**The problem**
Return every entry below exactly as written, minus the pictures.

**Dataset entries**
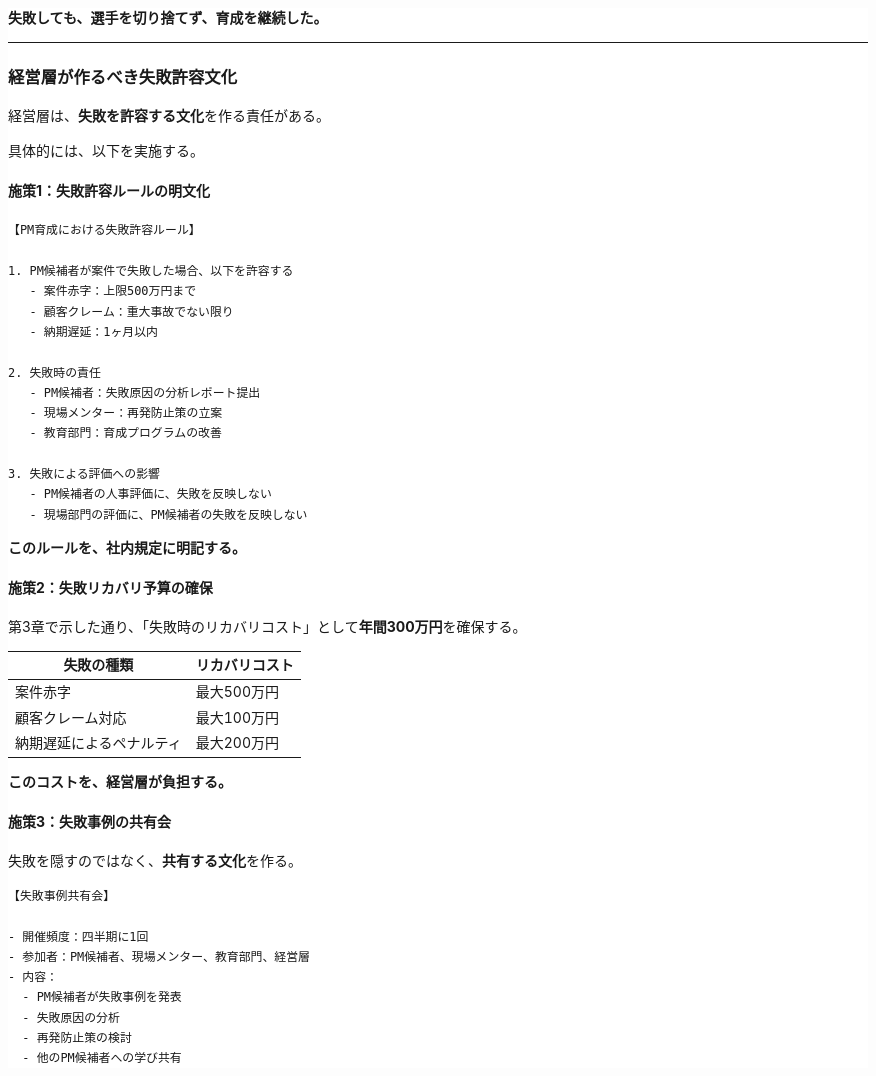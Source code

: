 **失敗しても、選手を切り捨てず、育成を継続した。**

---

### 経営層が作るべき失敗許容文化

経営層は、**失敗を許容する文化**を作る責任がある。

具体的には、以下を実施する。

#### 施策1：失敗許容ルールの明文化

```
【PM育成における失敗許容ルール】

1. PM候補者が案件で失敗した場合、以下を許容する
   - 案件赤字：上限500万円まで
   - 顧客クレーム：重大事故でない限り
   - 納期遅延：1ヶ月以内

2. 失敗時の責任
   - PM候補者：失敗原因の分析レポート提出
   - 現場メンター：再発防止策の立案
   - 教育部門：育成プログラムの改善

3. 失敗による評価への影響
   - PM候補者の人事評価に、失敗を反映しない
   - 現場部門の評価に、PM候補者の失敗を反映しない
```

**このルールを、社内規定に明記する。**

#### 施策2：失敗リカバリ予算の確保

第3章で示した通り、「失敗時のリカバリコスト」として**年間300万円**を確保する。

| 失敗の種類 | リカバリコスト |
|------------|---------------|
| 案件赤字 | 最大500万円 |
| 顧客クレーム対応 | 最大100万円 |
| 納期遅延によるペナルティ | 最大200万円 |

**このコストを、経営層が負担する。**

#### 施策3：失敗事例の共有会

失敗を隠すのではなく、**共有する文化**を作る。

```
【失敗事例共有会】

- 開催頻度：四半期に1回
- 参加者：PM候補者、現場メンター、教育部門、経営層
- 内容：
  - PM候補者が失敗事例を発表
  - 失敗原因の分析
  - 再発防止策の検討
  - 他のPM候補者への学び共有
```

**Written solution**
Source code

: **失敗しても、選手を切り捨てず、育成を継続した。**

---

### 経営層が作るべき失敗許容文化

経営層は、**失敗を許容する文化**を作る責任がある。

具体的には、以下を実施する。

#### 施策1：失敗許容ルールの明文化

```
【PM育成における失敗許容ルール】

1. PM候補者が案件で失敗した場合、以下を許容する
   - 案件赤字：上限500万円まで
   - 顧客クレーム：重大事故でない限り
   - 納期遅延：1ヶ月以内

2. 失敗時の責任
   - PM候補者：失敗原因の分析レポート提出
   - 現場メンター：再発防止策の立案
   - 教育部門：育成プログラムの改善

3. 失敗による評価への影響
   - PM候補者の人事評価に、失敗を反映しない
   - 現場部門の評価に、PM候補者の失敗を反映しない
```

**このルールを、社内規定に明記する。**

#### 施策2：失敗リカバリ予算の確保

第3章で示した通り、「失敗時のリカバリコスト」として**年間300万円**を確保する。

| 失敗の種類 | リカバリコスト |
|------------|---------------|
| 案件赤字 | 最大500万円 |
| 顧客クレーム対応 | 最大100万円 |
| 納期遅延によるペナルティ | 最大200万円 |

**このコストを、経営層が負担する。**

#### 施策3：失敗事例の共有会

失敗を隠すのではなく、**共有する文化**を作る。

```
【失敗事例共有会】

- 開催頻度：四半期に1回
- 参加者：PM候補者、現場メンター、教育部門、経営層
- 内容：
  - PM候補者が失敗事例を発表
  - 失敗原因の分析
  - 再発防止策の検討
  - 他のPM候補者への学び共有
```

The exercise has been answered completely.